◆ TASK GOAL ◆
In the data that follows, count the lines where "newcommand" appears, and write only the number.

◆ DATASET RECORDS ◆
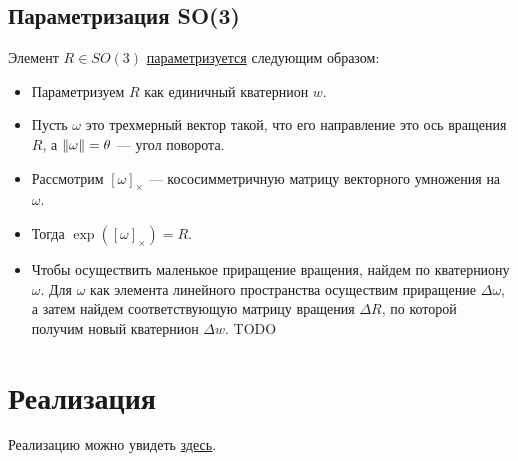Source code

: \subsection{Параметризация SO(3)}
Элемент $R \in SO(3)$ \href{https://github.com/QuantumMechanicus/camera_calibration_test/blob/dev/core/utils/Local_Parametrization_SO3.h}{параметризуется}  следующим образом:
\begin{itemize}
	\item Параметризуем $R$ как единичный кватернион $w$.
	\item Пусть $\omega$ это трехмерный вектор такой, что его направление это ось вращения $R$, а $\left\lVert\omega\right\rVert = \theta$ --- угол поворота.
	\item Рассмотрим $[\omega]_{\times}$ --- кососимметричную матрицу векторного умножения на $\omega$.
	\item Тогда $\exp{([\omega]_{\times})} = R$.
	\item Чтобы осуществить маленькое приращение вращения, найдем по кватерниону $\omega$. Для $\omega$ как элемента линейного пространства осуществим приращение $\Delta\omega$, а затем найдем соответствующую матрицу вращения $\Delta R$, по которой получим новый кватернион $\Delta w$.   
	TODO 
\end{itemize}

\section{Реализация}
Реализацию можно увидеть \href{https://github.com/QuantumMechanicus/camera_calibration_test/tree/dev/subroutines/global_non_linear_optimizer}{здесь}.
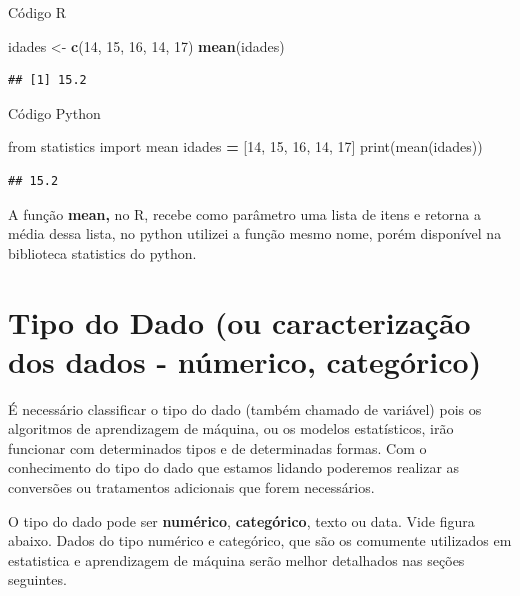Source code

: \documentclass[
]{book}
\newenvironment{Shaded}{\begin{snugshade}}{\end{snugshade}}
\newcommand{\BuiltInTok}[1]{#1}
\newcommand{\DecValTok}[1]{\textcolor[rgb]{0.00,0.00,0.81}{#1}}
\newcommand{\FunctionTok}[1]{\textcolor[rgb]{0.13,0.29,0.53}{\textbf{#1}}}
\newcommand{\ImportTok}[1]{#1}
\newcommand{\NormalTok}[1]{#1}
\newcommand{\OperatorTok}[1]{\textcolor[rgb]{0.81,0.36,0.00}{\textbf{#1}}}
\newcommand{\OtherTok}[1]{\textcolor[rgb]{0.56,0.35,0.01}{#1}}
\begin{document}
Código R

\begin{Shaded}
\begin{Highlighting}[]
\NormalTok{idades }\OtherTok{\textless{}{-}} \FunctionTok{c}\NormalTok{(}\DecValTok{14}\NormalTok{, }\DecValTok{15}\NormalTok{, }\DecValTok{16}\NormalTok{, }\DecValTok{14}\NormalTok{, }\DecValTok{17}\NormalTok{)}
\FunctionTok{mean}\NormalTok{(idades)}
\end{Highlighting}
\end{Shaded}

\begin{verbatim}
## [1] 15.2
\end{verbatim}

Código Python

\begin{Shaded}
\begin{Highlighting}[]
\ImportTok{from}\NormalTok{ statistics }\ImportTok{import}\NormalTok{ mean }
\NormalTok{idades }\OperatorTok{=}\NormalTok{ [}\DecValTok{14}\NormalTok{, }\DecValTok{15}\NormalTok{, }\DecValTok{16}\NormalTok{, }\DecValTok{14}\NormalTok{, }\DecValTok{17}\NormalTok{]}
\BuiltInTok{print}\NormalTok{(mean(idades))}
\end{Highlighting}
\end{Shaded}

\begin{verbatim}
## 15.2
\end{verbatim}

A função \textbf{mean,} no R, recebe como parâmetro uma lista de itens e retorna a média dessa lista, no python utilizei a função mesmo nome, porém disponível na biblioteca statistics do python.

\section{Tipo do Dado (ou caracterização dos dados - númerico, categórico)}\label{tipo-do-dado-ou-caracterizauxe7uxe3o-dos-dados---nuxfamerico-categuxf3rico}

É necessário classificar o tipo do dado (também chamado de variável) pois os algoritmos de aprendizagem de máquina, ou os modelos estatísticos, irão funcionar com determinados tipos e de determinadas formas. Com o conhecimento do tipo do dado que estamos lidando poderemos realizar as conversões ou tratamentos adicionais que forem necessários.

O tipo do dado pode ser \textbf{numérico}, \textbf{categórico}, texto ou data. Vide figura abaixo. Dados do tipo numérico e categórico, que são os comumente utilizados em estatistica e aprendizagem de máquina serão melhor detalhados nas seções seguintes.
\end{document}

◆ ANSWER TO THE EXERCISE ◆
7